Berdasarkan deteksi alat geotermal, material di dalam TPA masih menyimpan potensi panas yang tinggi dan memproduksi gas.

“Saat ini api di permukaan tidak kelihatan, namun ada asap yang keluar dari dalam tumpukan sampah. Dimungkinkan di dalamnya itu ada sumber panas karena mengandung gas,” tambah Djohan.

Situasi ini yang membuat tim gabungan terus bersiaga melakukan penyiraman air secara konstan ke zona dalam sampah.

Menyoal penanganan jangka panjang melalui Operasi Modifikasi Cuaca (OMC), ujar Djohan Darmawan, telah berkoordinasi secara berkala dengan Badan Meteorologi, Klimatologi, dan Geofisika (BMKG) sejak awal kejadian.
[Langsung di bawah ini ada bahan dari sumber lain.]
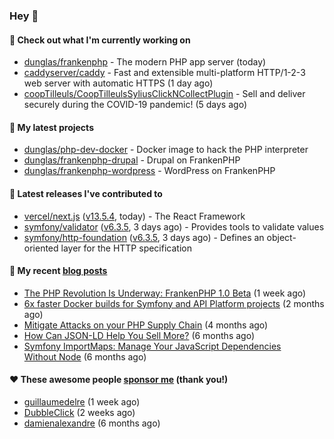 ### Hey 👋

#### 👷 Check out what I'm currently working on

- [dunglas/frankenphp](https://github.com/dunglas/frankenphp) - The modern PHP app server (today)
- [caddyserver/caddy](https://github.com/caddyserver/caddy) - Fast and extensible multi-platform HTTP/1-2-3 web server with automatic HTTPS (1 day ago)
- [coopTilleuls/CoopTilleulsSyliusClickNCollectPlugin](https://github.com/coopTilleuls/CoopTilleulsSyliusClickNCollectPlugin) - Sell and deliver securely during the COVID-19 pandemic! (5 days ago)

#### 🌱 My latest projects

- [dunglas/php-dev-docker](https://github.com/dunglas/php-dev-docker) - Docker image to hack the PHP interpreter
- [dunglas/frankenphp-drupal](https://github.com/dunglas/frankenphp-drupal) - Drupal on FrankenPHP
- [dunglas/frankenphp-wordpress](https://github.com/dunglas/frankenphp-wordpress) - WordPress on FrankenPHP

#### 🔭 Latest releases I've contributed to

- [vercel/next.js](https://github.com/vercel/next.js) ([v13.5.4](https://github.com/vercel/next.js/releases/tag/v13.5.4), today) - The React Framework
- [symfony/validator](https://github.com/symfony/validator) ([v6.3.5](https://github.com/symfony/validator/releases/tag/v6.3.5), 3 days ago) - Provides tools to validate values
- [symfony/http-foundation](https://github.com/symfony/http-foundation) ([v6.3.5](https://github.com/symfony/http-foundation/releases/tag/v6.3.5), 3 days ago) - Defines an object-oriented layer for the HTTP specification

#### 📜 My recent [blog posts](https://dunglas.fr)

- [The PHP Revolution Is Underway: FrankenPHP 1.0 Beta](https://dunglas.dev/2023/09/the-php-revolution-is-underway-frankenphp-1-0-beta/) (1 week ago)
- [6x faster Docker builds for Symfony and API Platform projects](https://dunglas.dev/2023/08/6x-faster-docker-builds-for-symfony-and-api-platform-projects/) (2 months ago)
- [Mitigate Attacks on your PHP Supply Chain](https://dunglas.dev/2023/05/mitigate-attacks-on-your-php-supply-chain/) (4 months ago)
- [How Can JSON-LD Help You Sell More?](https://dunglas.dev/2023/04/how-can-json-ld-help-you-sell-more/) (6 months ago)
- [Symfony ImportMaps: Manage Your JavaScript Dependencies Without Node](https://dunglas.dev/2023/03/symfony-importmaps-manage-your-javascript-dependencies-without-node/) (6 months ago)

#### ❤️ These awesome people [sponsor me](https://github.com/sponsors/dunglas) (thank you!)

- [guillaumedelre](https://github.com/guillaumedelre) (1 week ago)
- [DubbleClick](https://github.com/DubbleClick) (2 weeks ago)
- [damienalexandre](https://github.com/damienalexandre) (6 months ago)
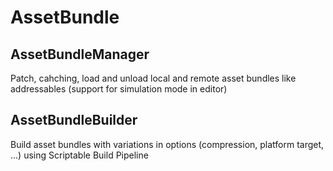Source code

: # AssetBundle

## AssetBundleManager
Patch, cahching, load and unload local and remote asset bundles like addressables (support for simulation mode in editor)

## AssetBundleBuilder
Build asset bundles with variations in options (compression, platform target, ...) using Scriptable Build Pipeline
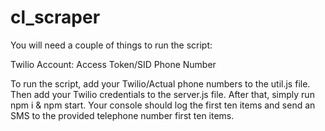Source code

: # cl_scraper 

You will need a couple of things to run the script:

Twilio Account:
  Access Token/SID
  Phone Number

To run the script, add your Twilio/Actual phone numbers to the util.js file.  Then add your Twilio credentials to the server.js file. 
After that, simply run npm i & npm start.  Your console should log the first ten items and send an SMS to the provided telephone number first ten items. 
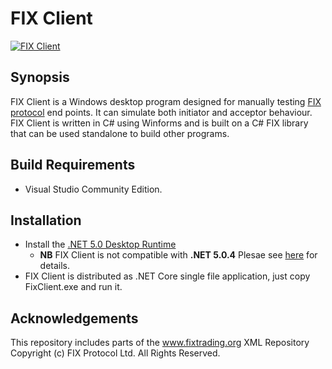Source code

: # FIX Client

[![FIX Client](https://github.com/GaryHughes/FixClient/actions/workflows/dotnet.yml/badge.svg)](https://github.com/GaryHughes/FixClient/actions/workflows/dotnet.yml)

## Synopsis

FIX Client is a Windows desktop program designed for manually testing [FIX protocol](https://www.fixtrading.org/online-specification/) end points. It can simulate both initiator and acceptor behaviour. FIX Client is written in C# using Winforms and is built on a C# FIX library that can be used standalone to build other programs.  

## Build Requirements

* Visual Studio Community Edition.

## Installation

* Install the [.NET 5.0 Desktop Runtime](https://dotnet.microsoft.com/download/dotnet/thank-you/runtime-desktop-5.0.3-windows-x64-installer)
    * **NB** FIX Client is not compatible with **.NET 5.0.4** Plesae see [here](https://github.com/GaryHughes/FixClient/issues/2) for details.  
* FIX Client is distributed as .NET Core single file application, just copy FixClient.exe and run it.

## Acknowledgements

This repository includes parts of the www.fixtrading.org XML Repository Copyright (c) FIX Protocol Ltd. All Rights Reserved.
Namun, proses rekayasa cuaca hujan buatan tersebut belum dapat dieksekusi lantaran pertumbuhan awan potensial di atas kompleks TPA Jatiwaringin dan sekitarnya terpantau masih sangat minim.

“BNPB bersama BMKG terus memantau dinamika atmosfer dan menegaskan akan segera mengajukan izin penyemaian awan begitu kondisi meteorologis di wilayah tersebut mulai memenuhi syarat,” ujarnya. (adm)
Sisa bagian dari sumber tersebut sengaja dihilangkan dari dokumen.